EXERCISE BRIEF
The records that follow are to be transcribed in full, leaving out each picture.

(Source texts of formatted documents)
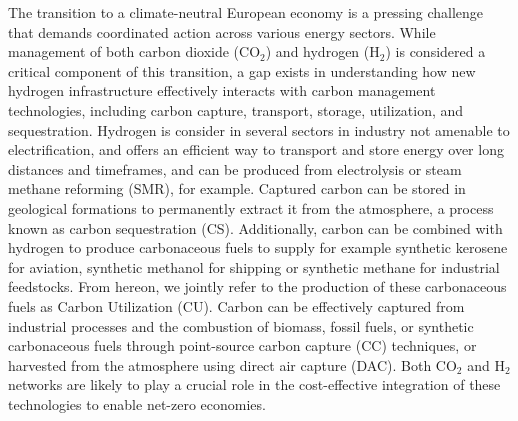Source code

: \documentclass[twocolumn]{article}
\newcommand{\COtwo}{CO$_2$}
\newcommand{\Htwo}{H$_2$}
\begin{document}
The transition to a climate-neutral European economy is a pressing challenge that demands coordinated action across various energy sectors. While management of both carbon dioxide (\COtwo{}) and hydrogen (\Htwo{}) is considered a critical component of this transition, a gap exists in understanding how new hydrogen infrastructure effectively interacts with carbon management technologies, including carbon capture, transport, storage, utilization, and sequestration. Hydrogen is consider in several sectors in industry not amenable to electrification, and offers an efficient way to transport and store energy over long distances and timeframes, and can be produced from electrolysis or steam methane reforming (SMR), for example. Captured carbon can be stored in geological formations to permanently extract it from the atmosphere, a process known as carbon sequestration (CS). Additionally, carbon can be combined with hydrogen to produce carbonaceous fuels to supply for example synthetic kerosene for aviation, synthetic methanol for shipping or synthetic methane for industrial feedstocks. From hereon, we jointly refer to the production of these carbonaceous fuels as Carbon Utilization (CU). Carbon can be effectively captured from industrial processes and the combustion of biomass, fossil fuels, or synthetic carbonaceous fuels through point-source carbon capture (CC) techniques, or harvested from the atmosphere using direct air capture (DAC). Both \COtwo{} and \Htwo{} networks are likely to play a crucial role in the cost-effective integration of these technologies to enable net-zero economies.
\end{document}
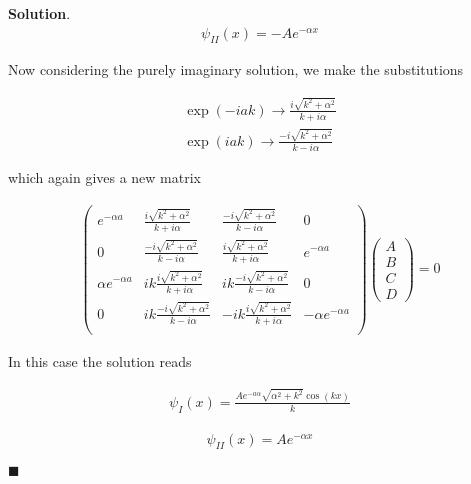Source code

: \documentclass[12pt]{article}
\theoremstyle{definition}
\newenvironment{s}{%
        \begin{trivlist} \item \textbf{Solution}. }{%
            \hspace*{\fill} $\blacksquare$\end{trivlist}}%
\begin{document}
{\begin{s}
\begin{align*}
\psi_{II}(x) = -A e^{-\alpha x}
\end{align*}


Now considering the purely imaginary solution, we make the substitutions

\begin{align*}
\exp(-iak) \rightarrow \frac{i\sqrt{k^{2} + \alpha^{2}}}{k+i\alpha}\\
\exp(iak) \rightarrow \frac{-i\sqrt{k^{2} + \alpha^{2}}}{k-i\alpha}
\end{align*}

which again gives a new matrix

\begin{align*}
\begin{pmatrix}
e^{-\alpha a} & \frac{i\sqrt{k^{2} + \alpha^{2}}}{k+i\alpha} & \frac{-i\sqrt{k^{2} + \alpha^{2}}}{k-i\alpha} & 0\\
0 & \frac{-i\sqrt{k^{2} + \alpha^{2}}}{k-i\alpha} & \frac{i\sqrt{k^{2} + \alpha^{2}}}{k+i\alpha} & e^{-\alpha a}\\
\alpha e^{-\alpha a} & ik\frac{i\sqrt{k^{2} + \alpha^{2}}}{k+i\alpha} & ik\frac{-i\sqrt{k^{2} + \alpha^{2}}}{k-i\alpha} & 0\\
0 & ik\frac{-i\sqrt{k^{2} + \alpha^{2}}}{k-i\alpha} & -ik\frac{i\sqrt{k^{2} + \alpha^{2}}}{k+i\alpha} & -\alpha e^{-\alpha a}\\
\end{pmatrix}\begin{pmatrix}A\\B\\C\\D\end{pmatrix} = 0
\end{align*}

In this case the solution reads 

\begin{align*}
\psi_{I}(x) = \frac{A e^{-a \alpha } \sqrt{\alpha ^2+k^2} \cos (k x)}{k}
\end{align*}

\begin{align*}
\psi_{II}(x) = A e^{-\alpha x}
\end{align*}



\end{s}
\end{document}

TASK OUTPUT
Source code

: \documentclass[twocolumn]{article}
\newcommand{\COtwo}{CO$_2$}
\newcommand{\Htwo}{H$_2$}
\begin{document}
The transition to a climate-neutral European economy is a pressing challenge that demands coordinated action across various energy sectors. While management of both carbon dioxide (\COtwo{}) and hydrogen (\Htwo{}) is considered a critical component of this transition, a gap exists in understanding how new hydrogen infrastructure effectively interacts with carbon management technologies, including carbon capture, transport, storage, utilization, and sequestration. Hydrogen is consider in several sectors in industry not amenable to electrification, and offers an efficient way to transport and store energy over long distances and timeframes, and can be produced from electrolysis or steam methane reforming (SMR), for example. Captured carbon can be stored in geological formations to permanently extract it from the atmosphere, a process known as carbon sequestration (CS). Additionally, carbon can be combined with hydrogen to produce carbonaceous fuels to supply for example synthetic kerosene for aviation, synthetic methanol for shipping or synthetic methane for industrial feedstocks. From hereon, we jointly refer to the production of these carbonaceous fuels as Carbon Utilization (CU). Carbon can be effectively captured from industrial processes and the combustion of biomass, fossil fuels, or synthetic carbonaceous fuels through point-source carbon capture (CC) techniques, or harvested from the atmosphere using direct air capture (DAC). Both \COtwo{} and \Htwo{} networks are likely to play a crucial role in the cost-effective integration of these technologies to enable net-zero economies.
\end{document}
Source code

: \documentclass[12pt]{article}
\theoremstyle{definition}
\newenvironment{s}{%
        \begin{trivlist} \item \textbf{Solution}. }{%
            \hspace*{\fill} $\blacksquare$\end{trivlist}}%
\begin{document}
{\begin{s}
\begin{align*}
\psi_{II}(x) = -A e^{-\alpha x}
\end{align*}


Now considering the purely imaginary solution, we make the substitutions

\begin{align*}
\exp(-iak) \rightarrow \frac{i\sqrt{k^{2} + \alpha^{2}}}{k+i\alpha}\\
\exp(iak) \rightarrow \frac{-i\sqrt{k^{2} + \alpha^{2}}}{k-i\alpha}
\end{align*}

which again gives a new matrix

\begin{align*}
\begin{pmatrix}
e^{-\alpha a} & \frac{i\sqrt{k^{2} + \alpha^{2}}}{k+i\alpha} & \frac{-i\sqrt{k^{2} + \alpha^{2}}}{k-i\alpha} & 0\\
0 & \frac{-i\sqrt{k^{2} + \alpha^{2}}}{k-i\alpha} & \frac{i\sqrt{k^{2} + \alpha^{2}}}{k+i\alpha} & e^{-\alpha a}\\
\alpha e^{-\alpha a} & ik\frac{i\sqrt{k^{2} + \alpha^{2}}}{k+i\alpha} & ik\frac{-i\sqrt{k^{2} + \alpha^{2}}}{k-i\alpha} & 0\\
0 & ik\frac{-i\sqrt{k^{2} + \alpha^{2}}}{k-i\alpha} & -ik\frac{i\sqrt{k^{2} + \alpha^{2}}}{k+i\alpha} & -\alpha e^{-\alpha a}\\
\end{pmatrix}\begin{pmatrix}A\\B\\C\\D\end{pmatrix} = 0
\end{align*}

In this case the solution reads 

\begin{align*}
\psi_{I}(x) = \frac{A e^{-a \alpha } \sqrt{\alpha ^2+k^2} \cos (k x)}{k}
\end{align*}

\begin{align*}
\psi_{II}(x) = A e^{-\alpha x}
\end{align*}



\end{s}
\end{document}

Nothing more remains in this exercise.